Jackson's faith in his rapping turned out to be well-placed. After the song sold millions of copies and spent seven weeks at the top of the US charts, Bottrell says his manager started getting calls asking L.T.B. to do a full album.
Though I've been confounded by the mystery of the rapping on "Black or White" for years, Bottrell told me that he has, in fact, publicly revealed that he is L.T.B. before. That was in a 2001 interview with Sound on Sound, a publication that describes itself as the "world's premier music recording technology magazine." But, Bottrell said, the revelation flew under the radar due to the technical nature of the publication. (Sample quote: "I just hooked up a Kramer American guitar to a Mesa Boogie amp, miked it with a Beyer M160, and got that gritty sound as I played to his singing.")
I'm no music expert, but I can't think of an earlier example of a huge pop star having a rapper come into their song for a guest verse about two-thirds of the way through the track (something that has become pretty ubiquitous today, on everything from Rihanna's "Umbrella" to Justin Bieber's "Beauty and a Beat"). I asked Bottrell if he had been the first person to do this, and he said, though he had never really thought about it before, he couldn't think of a song where someone had done this before him.

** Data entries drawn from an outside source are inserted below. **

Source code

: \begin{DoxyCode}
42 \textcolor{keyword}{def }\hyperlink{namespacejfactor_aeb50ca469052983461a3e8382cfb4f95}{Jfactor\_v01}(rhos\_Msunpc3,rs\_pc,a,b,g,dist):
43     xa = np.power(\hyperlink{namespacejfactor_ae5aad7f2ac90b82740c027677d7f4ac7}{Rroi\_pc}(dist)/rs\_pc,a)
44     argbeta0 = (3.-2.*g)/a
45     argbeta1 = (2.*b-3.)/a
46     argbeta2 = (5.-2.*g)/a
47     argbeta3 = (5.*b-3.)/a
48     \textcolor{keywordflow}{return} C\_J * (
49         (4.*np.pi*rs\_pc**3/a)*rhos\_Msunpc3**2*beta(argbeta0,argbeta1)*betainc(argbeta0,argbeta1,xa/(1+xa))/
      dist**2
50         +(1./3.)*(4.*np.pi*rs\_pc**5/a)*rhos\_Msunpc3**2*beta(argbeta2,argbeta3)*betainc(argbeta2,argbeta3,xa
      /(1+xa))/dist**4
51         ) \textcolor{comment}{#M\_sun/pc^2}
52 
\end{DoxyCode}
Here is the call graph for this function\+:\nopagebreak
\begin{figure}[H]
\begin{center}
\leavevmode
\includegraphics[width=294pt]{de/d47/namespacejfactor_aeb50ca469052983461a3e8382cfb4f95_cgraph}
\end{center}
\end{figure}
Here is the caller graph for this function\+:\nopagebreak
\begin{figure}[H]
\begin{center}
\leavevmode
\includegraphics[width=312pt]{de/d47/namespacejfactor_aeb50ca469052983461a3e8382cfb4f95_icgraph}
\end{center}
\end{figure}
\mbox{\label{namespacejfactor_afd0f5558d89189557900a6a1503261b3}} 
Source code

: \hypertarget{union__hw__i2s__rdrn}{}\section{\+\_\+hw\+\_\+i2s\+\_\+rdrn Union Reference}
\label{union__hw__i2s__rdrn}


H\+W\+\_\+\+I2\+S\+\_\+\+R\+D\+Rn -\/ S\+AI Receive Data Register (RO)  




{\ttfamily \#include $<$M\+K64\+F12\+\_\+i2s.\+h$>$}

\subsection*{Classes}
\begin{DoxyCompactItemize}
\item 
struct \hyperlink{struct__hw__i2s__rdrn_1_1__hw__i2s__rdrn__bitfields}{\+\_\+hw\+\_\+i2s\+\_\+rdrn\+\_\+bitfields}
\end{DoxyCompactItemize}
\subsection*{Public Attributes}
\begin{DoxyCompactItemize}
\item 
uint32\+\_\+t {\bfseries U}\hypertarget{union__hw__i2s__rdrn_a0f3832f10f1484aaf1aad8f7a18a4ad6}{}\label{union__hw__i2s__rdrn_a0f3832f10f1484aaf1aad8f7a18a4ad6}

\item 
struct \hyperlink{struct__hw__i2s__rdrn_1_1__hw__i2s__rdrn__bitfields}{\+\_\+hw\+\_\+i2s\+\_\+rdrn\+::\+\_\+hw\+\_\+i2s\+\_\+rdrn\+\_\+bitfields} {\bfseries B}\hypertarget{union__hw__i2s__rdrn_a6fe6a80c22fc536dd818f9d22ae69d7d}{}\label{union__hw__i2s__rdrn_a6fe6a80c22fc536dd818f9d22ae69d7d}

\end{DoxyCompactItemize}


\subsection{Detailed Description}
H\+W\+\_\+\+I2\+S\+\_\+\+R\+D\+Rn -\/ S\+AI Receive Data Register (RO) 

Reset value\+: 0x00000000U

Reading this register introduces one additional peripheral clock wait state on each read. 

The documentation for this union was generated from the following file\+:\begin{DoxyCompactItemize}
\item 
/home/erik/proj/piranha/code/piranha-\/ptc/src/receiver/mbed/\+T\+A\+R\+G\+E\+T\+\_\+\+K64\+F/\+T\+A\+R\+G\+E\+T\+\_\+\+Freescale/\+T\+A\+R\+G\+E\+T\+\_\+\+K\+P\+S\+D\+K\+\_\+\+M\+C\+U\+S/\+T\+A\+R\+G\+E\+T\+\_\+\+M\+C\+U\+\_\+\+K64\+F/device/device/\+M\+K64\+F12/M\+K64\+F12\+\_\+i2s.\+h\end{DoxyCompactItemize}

He also explained that, when the song had first been released, he had to make an edited version with the rap cut out because mainstream radio stations had no-rap policies and wouldn't play the song otherwise. "I believe this record might have opened some doors," he explained. "It's always a process, right? I think it changed over the next two years, very quickly."
When I suggested that this might mean that Bottrell might be, without realizing it, one of the most influential rappers of all time, he cut me off with a laugh. "Stop." he said. "No. Don't even go there."